Four panelists presented their views in a discussion full of insight, lessons learned, social experiments, and an emphasis on “purposeful use” of patient data that is collected and acted upon. All this with a twist of humor sprinkled throughout that kept the conversation lively and interesting. The four panelists included:
- Greg Foster – Co-Founder, Chairman and CEO of BrightWhistle (http://brightwhistle.com)
- A. “Chip” Strosnider, Jr. – Director for Technology and Innovation at Kaiser Permanente (KP) Georgia (http://thrive.kaiserpermanente.org/care-near-georgia)
- Erin Edgerton Norvell – Founder and Principal Strategist of Digital Edge Communications (http://www.digitaledgecommunications.us)
- Rob Zanin – Director, Digital Strategy at WellStar Health System (http://www.wellstar.org)
Although lasting just about an hour, a lot of information was shared. Below I list some of the highlights, but there was much more than I can recap here.
- Social media is being used for a variety of reasons by health organizations including: brand recognition, patient engagement, patient acquisition, patient care management, patient behavior change, preventative care, and issues of public health awareness.
- The main social media platform they all use is Facebook. KP uses Twitter and has found that Pinterest works well of women’s health concerns.
- You need a strategic vision and sufficient resources to maintain the social media channel over time.
- Using social media for preventative care is key as the economic model of healthcare has changed from reimbursement based on service provided to the patient to reimbursement based on patient outcome. For example, if a patient is readmitted within 30 days for the same issue, there is an economic penalty to the health organization.
- The core digital strategy when using social media is personalization of the message for the individual patient.
- KP will experiment with an online forum called “The Doctor ‘s In” where physicians will moderate conversations for patients who suffer form particular illnesses as a way to ensure the quality of the information the patient is receiving and to monitor the issue sand concerns the patients are having.
- KP is also experimenting with geofencing conducting a pilot program in California. The example given was that if a KP member goes to a Church’s Chicken, the geofence will be triggered and the KP member will receive a message on their smartphone suggesting the chicken salad instead of the fried chicken basket.

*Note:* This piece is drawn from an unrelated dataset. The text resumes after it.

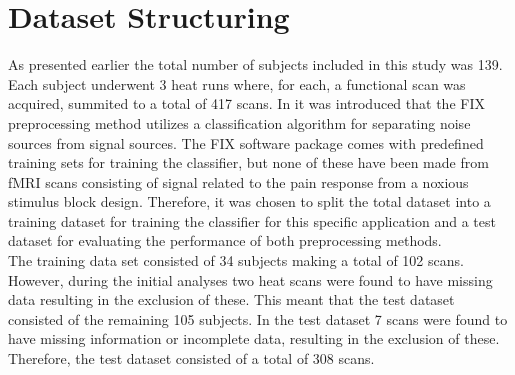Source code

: \section{Dataset Structuring}

As presented earlier the total number of subjects included in this study was 139. Each subject underwent 3 heat runs where, for each, a functional scan was acquired, summited to a total of 417 scans. In  it was introduced that the FIX preprocessing method utilizes a classification algorithm for separating noise sources from signal sources. The FIX software package comes with predefined training sets for training the classifier, but none of these have been made from fMRI scans consisting of signal related to the pain response from a noxious stimulus block design. Therefore, it was chosen to split the total dataset into a training dataset for training the classifier for this specific application and a test dataset for evaluating the performance of both preprocessing methods. \\
The training data set consisted of 34 subjects making a total of 102 scans. However, during the initial analyses two heat scans were found to have missing data resulting in the exclusion of these. This meant that the test dataset consisted of the remaining 105 subjects. In the test dataset 7 scans were found to have missing information or incomplete data, resulting in the exclusion of these. Therefore, the test dataset consisted of a total of 308 scans.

- Another panelists suggested that sounds great from a preventive perspective (helps lower the patient’s cholesterol, etc.) but did voice a concern of what happens when that information is tied to an increase in insurance premiums?
- One of the panelists brought up a specific request a physician gave him “find me a technology that will change habits.”

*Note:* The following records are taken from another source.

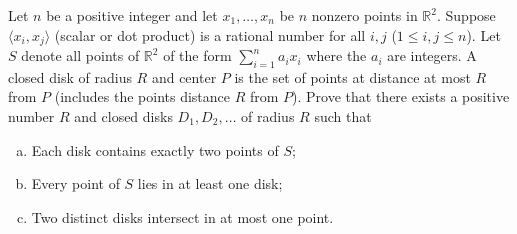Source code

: Let $n$ be a positive integer and let $x_1, \dots, x_n$ be $n$ nonzero points
in $\mathbb{R}^2$. Suppose $\langle x_i, x_j \rangle$ (scalar or dot product)
is a rational number for all $i, j$ ($1 \le i, j \le n$). Let $S$ denote all
points of $\mathbb{R}^2$ of the form $\sum_{i=1}^n a_i x_i$ where the $a_i$ are
integers. A closed disk of radius $R$ and center $P$ is the set of points at
distance at most $R$ from $P$ (includes the points distance $R$ from $P$).
Prove that there exists a positive number $R$ and closed disks $D_1, D_2,
\dots$ of radius $R$ such that

\begin{enumerate}[(a)]
\item Each disk contains exactly two points of $S$;
\item Every point of $S$ lies in at least one disk;
\item Two distinct disks intersect in at most one point.
\end{enumerate}

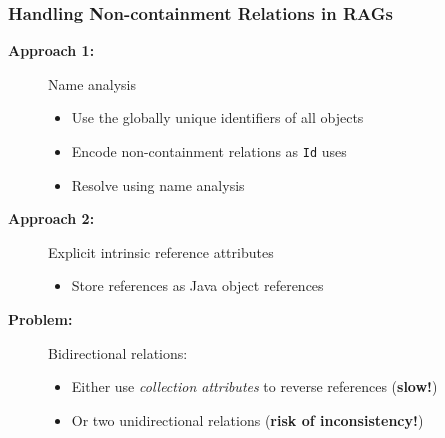 \documentclass[aspectratio=169,9pt,english]{beamer}
\begin{document}
\begin{frame}
	\frametitle{Handling Non-containment Relations in RAGs}
	\begin{description}
		\item[\textbf{Approach 1:}] Name analysis
		\begin{itemize}
			\item Use the globally unique identifiers of all objects
			\item Encode non-containment relations as \texttt{Id} uses
			\item Resolve using name analysis
		\end{itemize}
		\item[\textbf{Approach 2:}] Explicit intrinsic reference attributes
		\begin{itemize}
			\item Store references as Java object references
		\end{itemize}
	\end{description}
	
	\begin{description}
		\item[\textbf{Problem:}] Bidirectional relations:
		\begin{itemize}
			\item Either use \emph{collection attributes} to reverse references \textcolor{HKS07}{(\textbf{slow!})}
			\item Or two unidirectional relations \textcolor{HKS07}{(\textbf{risk of inconsistency!})}
		\end{itemize}
	\end{description}
\end{frame}
\end{document}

- Other technology mentioned was the use of digital patient coaches to push specific information to patients at specific times – avatars that monitor the patient and give “advice” and “guidance.”
- Gamification was brought up as a response to how to incentive people in regards to certain health concerns – like childhood obesity. Budget to spend on the campaign was another.
- HIPPA, security and data privacy are all concerns – and with mobile, more now than ever.
As you can see the conversation was broad and touched on a number of different topics, although wearable technology (like the Fit Bit, etc.) was not brought up. I can easily see some privacy and legal concerns as health care providers look at the wearable technology and other Internet of Things applications and start having them communicate with the health organizations. What unintended consequences will that bring? If so many of our medical decisions are being made by HMO’s today, will they next be made by the technology itself? Where does that leave our own autonomy regarding our health and our bodies? Health tech, e-health, digital health – these are all umbrella concepts attempting to label the intersection of health care and technology. One message I left with is that this is just the tip of the iceberg and we need to keep watching and monitoring where all of this is going.